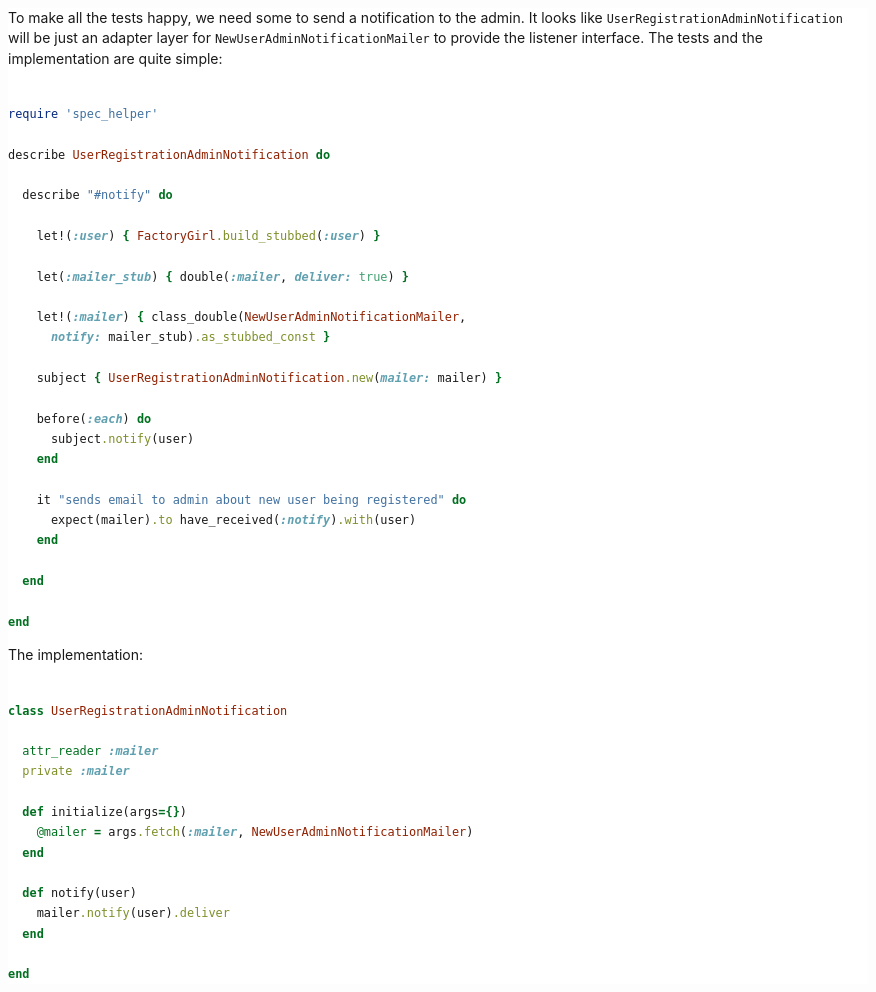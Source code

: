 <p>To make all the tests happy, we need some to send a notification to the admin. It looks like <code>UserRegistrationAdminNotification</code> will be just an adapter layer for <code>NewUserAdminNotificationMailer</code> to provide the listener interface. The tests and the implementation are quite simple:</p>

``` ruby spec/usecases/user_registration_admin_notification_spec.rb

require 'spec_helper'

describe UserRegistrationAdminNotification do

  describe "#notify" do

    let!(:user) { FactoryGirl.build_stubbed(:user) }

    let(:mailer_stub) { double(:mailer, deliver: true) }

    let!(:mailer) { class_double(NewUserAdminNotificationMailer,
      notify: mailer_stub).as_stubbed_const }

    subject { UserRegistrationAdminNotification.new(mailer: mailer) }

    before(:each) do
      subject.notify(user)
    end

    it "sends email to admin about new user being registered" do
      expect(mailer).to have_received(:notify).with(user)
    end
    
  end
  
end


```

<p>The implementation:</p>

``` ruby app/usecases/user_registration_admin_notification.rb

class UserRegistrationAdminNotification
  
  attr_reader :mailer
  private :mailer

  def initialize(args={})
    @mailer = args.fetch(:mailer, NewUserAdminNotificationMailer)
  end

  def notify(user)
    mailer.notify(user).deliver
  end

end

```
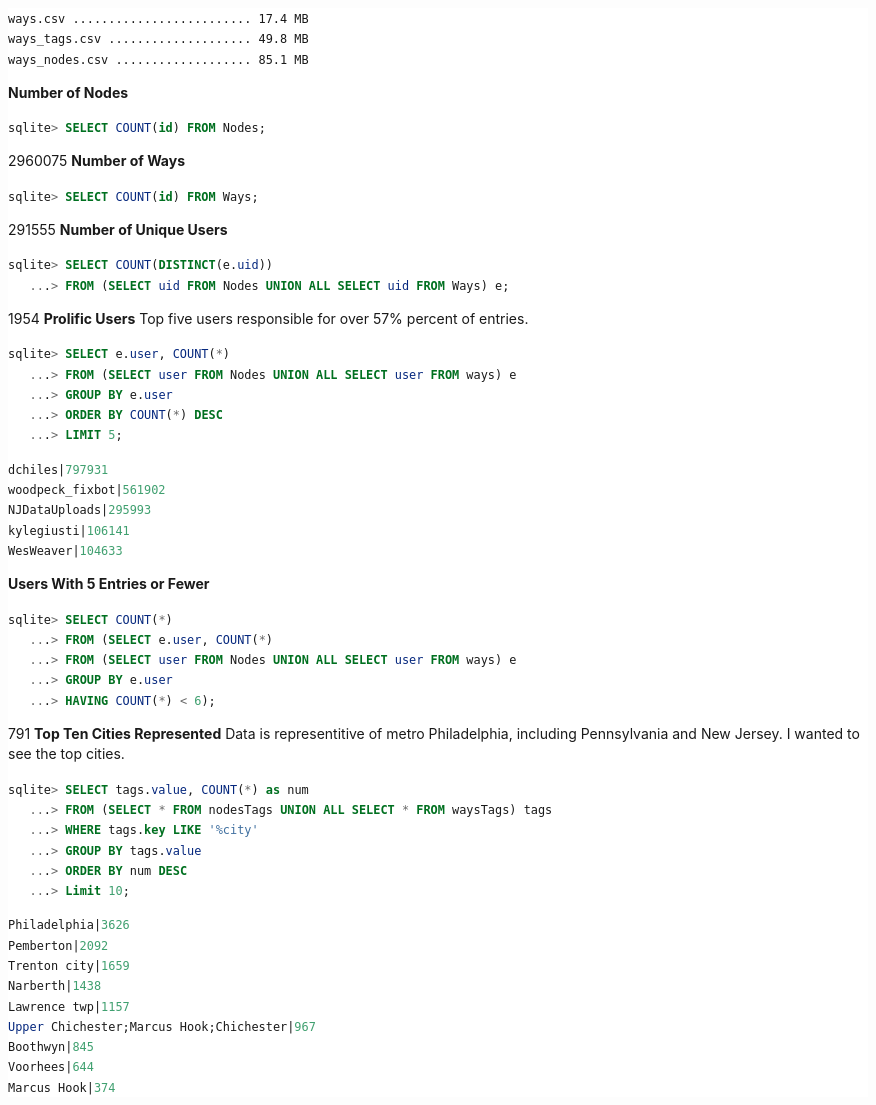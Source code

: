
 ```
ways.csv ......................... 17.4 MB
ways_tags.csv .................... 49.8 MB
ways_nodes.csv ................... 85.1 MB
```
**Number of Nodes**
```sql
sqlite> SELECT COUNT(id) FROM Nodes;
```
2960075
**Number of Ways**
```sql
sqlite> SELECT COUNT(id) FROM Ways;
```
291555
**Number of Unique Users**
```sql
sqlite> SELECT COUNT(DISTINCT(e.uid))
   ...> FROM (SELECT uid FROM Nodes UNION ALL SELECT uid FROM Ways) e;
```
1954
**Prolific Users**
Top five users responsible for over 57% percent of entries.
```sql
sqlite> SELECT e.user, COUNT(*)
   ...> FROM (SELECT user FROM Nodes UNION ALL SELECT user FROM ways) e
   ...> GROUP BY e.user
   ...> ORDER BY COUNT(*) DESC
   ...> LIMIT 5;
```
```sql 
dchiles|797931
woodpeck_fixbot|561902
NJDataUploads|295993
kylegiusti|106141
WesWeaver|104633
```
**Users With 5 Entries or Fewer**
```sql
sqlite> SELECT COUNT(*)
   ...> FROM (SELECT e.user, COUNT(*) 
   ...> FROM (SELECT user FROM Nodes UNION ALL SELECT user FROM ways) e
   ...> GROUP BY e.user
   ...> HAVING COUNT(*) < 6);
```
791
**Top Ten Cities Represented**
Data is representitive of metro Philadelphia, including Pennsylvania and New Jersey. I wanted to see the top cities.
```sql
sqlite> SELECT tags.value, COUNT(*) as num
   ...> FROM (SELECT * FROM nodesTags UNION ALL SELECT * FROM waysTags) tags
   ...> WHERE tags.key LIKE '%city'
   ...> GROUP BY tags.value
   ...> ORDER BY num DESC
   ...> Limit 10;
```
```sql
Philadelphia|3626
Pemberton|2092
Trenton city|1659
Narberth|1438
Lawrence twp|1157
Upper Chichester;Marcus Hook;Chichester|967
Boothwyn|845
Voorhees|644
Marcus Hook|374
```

* * *

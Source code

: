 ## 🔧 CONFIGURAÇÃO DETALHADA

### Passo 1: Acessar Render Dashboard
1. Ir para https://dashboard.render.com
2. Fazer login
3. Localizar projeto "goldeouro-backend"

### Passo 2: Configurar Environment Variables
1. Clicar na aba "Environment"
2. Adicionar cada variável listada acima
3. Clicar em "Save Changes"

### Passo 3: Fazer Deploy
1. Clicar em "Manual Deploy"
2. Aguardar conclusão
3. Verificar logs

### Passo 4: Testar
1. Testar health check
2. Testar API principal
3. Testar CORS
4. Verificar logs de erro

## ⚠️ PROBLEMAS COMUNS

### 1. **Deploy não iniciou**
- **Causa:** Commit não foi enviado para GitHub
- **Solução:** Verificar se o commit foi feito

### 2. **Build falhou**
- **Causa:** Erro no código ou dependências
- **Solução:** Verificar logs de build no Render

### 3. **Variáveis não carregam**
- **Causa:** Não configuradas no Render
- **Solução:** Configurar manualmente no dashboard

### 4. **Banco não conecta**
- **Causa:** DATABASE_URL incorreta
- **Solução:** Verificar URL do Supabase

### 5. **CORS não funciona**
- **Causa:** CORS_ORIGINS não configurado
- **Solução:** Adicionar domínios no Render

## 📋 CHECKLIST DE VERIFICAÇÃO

To do: Each line in the material with "Marcus" in it must be reported.

Exercise solution:
Upper Chichester;Marcus Hook;Chichester|967
Marcus Hook|374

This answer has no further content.